At some later date a further entry was added to the roll recording that the trial was held and the jury found that the gift had indeed been made as claimed by Robert son of Geoffrey de Benhale. It was ordered that he should recover seisin of the property." END OF TRANSCRIPT.

That the plaintiff dealing with lands in Bexwell and Fordham, Norfolk is the same person as Sir Robert de Benhale, Lord Benhale can be shown from the fact that as "Sir Robert de Benhale, knight," in 1337 he quitclaimed to the Prior and convent of Holy Trinity, Norwich, John Curteys, and Thomas de Brisele one piece of land in Riston, and one half of the advowson of the church of Fordham, Norfolk [see Turner Calender of Charters & Rolls: Bodleian Lib. (1878): 210-211; Blomefield, Essay towards a Topographical History of Norfolk 7 (1807): 395].

So Sir Robert de Benhale clearly had interests at Fordham, Norfolk.

As with the Bexwell and Fordham lands mentioned in the 1353 lawsuit, Sir Robert de Benhale appears to have derived his interest in Fordham, Norfolk from an earlier Robert de Benhale who in 1285-6 acquired a messuage, with lands valued as 60s. per annum and the moiety of the church of Fordham, with the advowson of that church from John son of Henry de Deen and Maud his wife [see
Blomefield, Essay towards a Topographical History of Norfolk 7 (1807): 395].

As per Mr. Buckler's account in Notes and Queries, Sir Robert de Benhale also appears to have derived his ownership of the small manor of Benhall Sir Robert, Suffolk from an earlier Robert de Benhale, king's clerk. The following two records cited by Mr. Buckler provide the link.

"Manerium de Benhale Sir Roberts. Carta, 20 Ed. I., A.D. 1292. "Sciatis nos concessise et hac carta nostra confirmasse dilecto clerico nostro, Roberto de Benhale," &c., datum apud Berewyk super Twedam iiij. die Junii."

7 Hen. IV., A.D. 1406, Inquisitio ad quod damnum, n. 35, 'Manerium de Benhale cum pertinen' quod nuper fuit Roberti de Benhale, mil.'"

Elsewhere I've located three other contemporary records which pertain to Robert de Benhale, clerk, who occurs in the period, 1291-1296. The third reference below indicates that he was parson of the church of Kelsale, Suffolk in 1296.

1. In 1291 Clement de Plumstede and William de Aldeburgh acknowledged that they owed Robert de Benehale 12; to be levied, in default of payment, of their lands and chattels in co. Norfolk. Reference: Calendar of Close Rolls, 1288-1296 (1904): 192.
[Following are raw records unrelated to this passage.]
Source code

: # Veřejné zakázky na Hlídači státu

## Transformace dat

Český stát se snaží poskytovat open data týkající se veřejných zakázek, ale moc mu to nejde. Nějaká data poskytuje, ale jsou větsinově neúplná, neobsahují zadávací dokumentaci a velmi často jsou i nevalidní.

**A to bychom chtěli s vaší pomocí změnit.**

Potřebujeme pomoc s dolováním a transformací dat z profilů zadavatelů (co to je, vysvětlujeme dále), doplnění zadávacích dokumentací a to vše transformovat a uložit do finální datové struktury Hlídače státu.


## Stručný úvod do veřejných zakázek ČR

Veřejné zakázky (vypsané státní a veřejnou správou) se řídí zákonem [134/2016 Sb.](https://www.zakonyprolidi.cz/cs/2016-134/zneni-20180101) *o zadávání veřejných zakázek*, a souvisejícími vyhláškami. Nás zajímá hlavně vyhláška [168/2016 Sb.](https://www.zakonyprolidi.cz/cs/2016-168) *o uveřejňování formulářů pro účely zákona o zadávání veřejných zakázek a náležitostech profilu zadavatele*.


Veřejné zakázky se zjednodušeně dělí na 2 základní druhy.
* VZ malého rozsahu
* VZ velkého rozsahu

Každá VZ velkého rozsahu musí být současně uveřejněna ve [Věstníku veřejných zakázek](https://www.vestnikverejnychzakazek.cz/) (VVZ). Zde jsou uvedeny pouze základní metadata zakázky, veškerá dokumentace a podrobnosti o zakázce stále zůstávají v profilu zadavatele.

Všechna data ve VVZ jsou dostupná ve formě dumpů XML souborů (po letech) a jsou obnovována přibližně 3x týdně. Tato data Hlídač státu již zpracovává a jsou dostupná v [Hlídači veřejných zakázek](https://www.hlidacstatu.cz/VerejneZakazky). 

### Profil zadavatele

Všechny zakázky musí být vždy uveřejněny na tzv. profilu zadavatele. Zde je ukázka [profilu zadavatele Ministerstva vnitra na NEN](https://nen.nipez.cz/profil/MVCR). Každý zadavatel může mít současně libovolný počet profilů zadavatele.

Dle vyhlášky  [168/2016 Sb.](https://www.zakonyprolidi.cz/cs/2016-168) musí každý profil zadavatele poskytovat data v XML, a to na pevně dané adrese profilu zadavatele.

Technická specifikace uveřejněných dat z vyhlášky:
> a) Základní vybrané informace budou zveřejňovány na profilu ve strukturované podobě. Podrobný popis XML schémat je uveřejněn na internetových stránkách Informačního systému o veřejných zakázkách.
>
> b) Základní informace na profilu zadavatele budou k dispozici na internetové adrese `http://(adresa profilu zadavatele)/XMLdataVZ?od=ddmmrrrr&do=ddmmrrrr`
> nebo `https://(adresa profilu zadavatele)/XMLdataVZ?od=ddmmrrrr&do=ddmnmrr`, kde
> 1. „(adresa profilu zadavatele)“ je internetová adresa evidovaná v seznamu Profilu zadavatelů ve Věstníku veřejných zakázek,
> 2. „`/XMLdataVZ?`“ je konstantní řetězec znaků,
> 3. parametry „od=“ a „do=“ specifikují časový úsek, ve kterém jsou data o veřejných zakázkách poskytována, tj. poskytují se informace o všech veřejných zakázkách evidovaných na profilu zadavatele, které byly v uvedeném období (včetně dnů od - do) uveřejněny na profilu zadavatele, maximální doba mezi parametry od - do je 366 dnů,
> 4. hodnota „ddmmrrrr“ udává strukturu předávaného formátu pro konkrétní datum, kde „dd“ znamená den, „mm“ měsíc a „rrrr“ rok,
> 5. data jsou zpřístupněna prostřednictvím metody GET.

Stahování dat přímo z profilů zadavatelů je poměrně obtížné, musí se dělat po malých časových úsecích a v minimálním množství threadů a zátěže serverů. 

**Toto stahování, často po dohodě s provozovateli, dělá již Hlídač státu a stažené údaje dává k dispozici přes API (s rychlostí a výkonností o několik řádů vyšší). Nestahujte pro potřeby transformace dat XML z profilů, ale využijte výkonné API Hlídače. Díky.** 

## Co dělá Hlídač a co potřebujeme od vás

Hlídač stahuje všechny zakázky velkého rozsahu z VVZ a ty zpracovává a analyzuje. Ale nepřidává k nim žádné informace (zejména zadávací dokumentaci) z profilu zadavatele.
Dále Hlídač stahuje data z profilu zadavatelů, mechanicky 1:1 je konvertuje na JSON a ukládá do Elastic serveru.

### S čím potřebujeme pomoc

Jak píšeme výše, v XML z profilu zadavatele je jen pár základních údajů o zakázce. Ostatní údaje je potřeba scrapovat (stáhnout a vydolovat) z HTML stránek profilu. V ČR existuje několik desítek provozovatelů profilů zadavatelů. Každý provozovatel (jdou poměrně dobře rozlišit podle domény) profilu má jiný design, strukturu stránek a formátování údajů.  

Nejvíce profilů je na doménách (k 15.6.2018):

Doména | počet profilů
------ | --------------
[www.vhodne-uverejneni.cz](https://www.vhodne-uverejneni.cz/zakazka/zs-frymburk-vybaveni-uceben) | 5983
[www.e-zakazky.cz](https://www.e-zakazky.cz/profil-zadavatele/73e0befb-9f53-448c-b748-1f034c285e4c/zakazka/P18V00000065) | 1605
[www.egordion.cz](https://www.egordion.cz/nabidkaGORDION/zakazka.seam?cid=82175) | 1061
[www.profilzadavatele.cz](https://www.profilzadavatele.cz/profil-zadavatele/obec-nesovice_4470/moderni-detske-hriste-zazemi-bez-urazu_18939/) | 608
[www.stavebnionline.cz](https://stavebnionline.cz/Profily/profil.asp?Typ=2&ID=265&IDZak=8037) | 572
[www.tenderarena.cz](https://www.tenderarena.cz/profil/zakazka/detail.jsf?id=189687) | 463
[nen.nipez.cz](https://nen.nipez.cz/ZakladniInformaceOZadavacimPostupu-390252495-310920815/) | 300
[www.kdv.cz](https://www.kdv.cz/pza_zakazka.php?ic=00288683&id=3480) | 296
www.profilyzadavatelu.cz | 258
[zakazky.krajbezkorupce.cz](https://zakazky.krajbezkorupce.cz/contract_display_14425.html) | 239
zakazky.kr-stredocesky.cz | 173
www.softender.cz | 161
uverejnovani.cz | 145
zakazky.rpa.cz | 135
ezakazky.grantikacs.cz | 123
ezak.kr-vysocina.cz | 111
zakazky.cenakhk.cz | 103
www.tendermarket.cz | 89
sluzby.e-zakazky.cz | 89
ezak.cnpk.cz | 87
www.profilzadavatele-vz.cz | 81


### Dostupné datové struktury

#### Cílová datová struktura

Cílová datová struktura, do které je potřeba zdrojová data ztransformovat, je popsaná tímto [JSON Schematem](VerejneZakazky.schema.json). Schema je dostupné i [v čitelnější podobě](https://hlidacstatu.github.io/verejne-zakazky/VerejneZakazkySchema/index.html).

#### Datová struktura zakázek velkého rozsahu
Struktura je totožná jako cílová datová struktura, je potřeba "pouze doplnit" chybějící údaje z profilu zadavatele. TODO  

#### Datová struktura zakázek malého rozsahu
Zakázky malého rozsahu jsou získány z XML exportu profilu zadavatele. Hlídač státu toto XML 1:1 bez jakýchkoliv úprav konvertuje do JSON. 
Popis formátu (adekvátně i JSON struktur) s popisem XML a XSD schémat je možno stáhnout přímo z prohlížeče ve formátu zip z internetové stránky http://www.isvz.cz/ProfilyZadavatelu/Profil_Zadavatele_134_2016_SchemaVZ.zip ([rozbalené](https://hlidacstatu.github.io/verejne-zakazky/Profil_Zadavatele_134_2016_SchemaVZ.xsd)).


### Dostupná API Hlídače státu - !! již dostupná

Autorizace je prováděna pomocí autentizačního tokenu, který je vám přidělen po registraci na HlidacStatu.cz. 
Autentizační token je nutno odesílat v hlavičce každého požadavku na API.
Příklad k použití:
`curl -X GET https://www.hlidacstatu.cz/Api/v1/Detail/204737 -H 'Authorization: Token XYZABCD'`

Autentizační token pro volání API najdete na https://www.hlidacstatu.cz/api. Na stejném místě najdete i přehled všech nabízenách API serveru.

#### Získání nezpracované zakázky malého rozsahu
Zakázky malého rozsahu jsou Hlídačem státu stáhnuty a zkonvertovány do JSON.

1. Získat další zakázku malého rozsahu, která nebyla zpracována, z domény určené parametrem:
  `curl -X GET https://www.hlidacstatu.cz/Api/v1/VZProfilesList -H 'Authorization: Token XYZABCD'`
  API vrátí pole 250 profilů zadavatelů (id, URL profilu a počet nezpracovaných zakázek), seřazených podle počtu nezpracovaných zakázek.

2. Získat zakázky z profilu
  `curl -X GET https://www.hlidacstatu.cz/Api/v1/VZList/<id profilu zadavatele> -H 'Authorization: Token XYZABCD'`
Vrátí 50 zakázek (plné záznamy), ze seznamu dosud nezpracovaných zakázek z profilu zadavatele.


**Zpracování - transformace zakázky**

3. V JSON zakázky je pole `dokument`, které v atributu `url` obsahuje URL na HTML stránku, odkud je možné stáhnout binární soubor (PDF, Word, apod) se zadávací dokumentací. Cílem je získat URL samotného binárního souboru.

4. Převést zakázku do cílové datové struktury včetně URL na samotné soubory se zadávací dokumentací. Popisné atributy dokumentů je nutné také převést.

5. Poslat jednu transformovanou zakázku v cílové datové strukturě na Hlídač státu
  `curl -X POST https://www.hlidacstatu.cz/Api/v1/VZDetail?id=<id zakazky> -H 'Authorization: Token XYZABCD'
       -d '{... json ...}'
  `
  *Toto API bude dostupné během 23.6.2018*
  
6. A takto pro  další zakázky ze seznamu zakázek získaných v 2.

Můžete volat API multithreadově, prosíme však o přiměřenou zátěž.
2. In 1291 Robert de Baygnard acknowledged that he owed Robert de Benehale, clerk, £60; to be levied, in default of his lands and chattels in co. Norfolk. Reference: Calendar of Close Rolls, 1288-1296 (1904): 192.

3. In 1296 Edmund de Hastings acknowledged hat he owed Robert de Benhale, parson of the church of Kelsale, Suffolk, a debt of £50. Reference: Cal. Close Rolls, 1296-1302 (1906): 75.

In summary, the 1353 Common Pleas lawsuit proves that Sir Robert de Benhale, Lord Benhale was the son and heir of Geoffrey de Benhale. Lord Benhale was apparently near related (nephew perhaps) of an earlier Robert de Benhale, king's clerk, who was parson of Kelsale, Suffolk. Sir Robert de Benhale, Lord Benhale appears to have been the successor to the earlier Robert de Benhale, king's clerk, at both Benhall Sir Robert, Suffolk and at Fordham, Norfolk.

In closing, I wish to extend my thanks for Dr. Tompkins for providing me the English transcript of the 1353 lawsuit. His help is much appreciated.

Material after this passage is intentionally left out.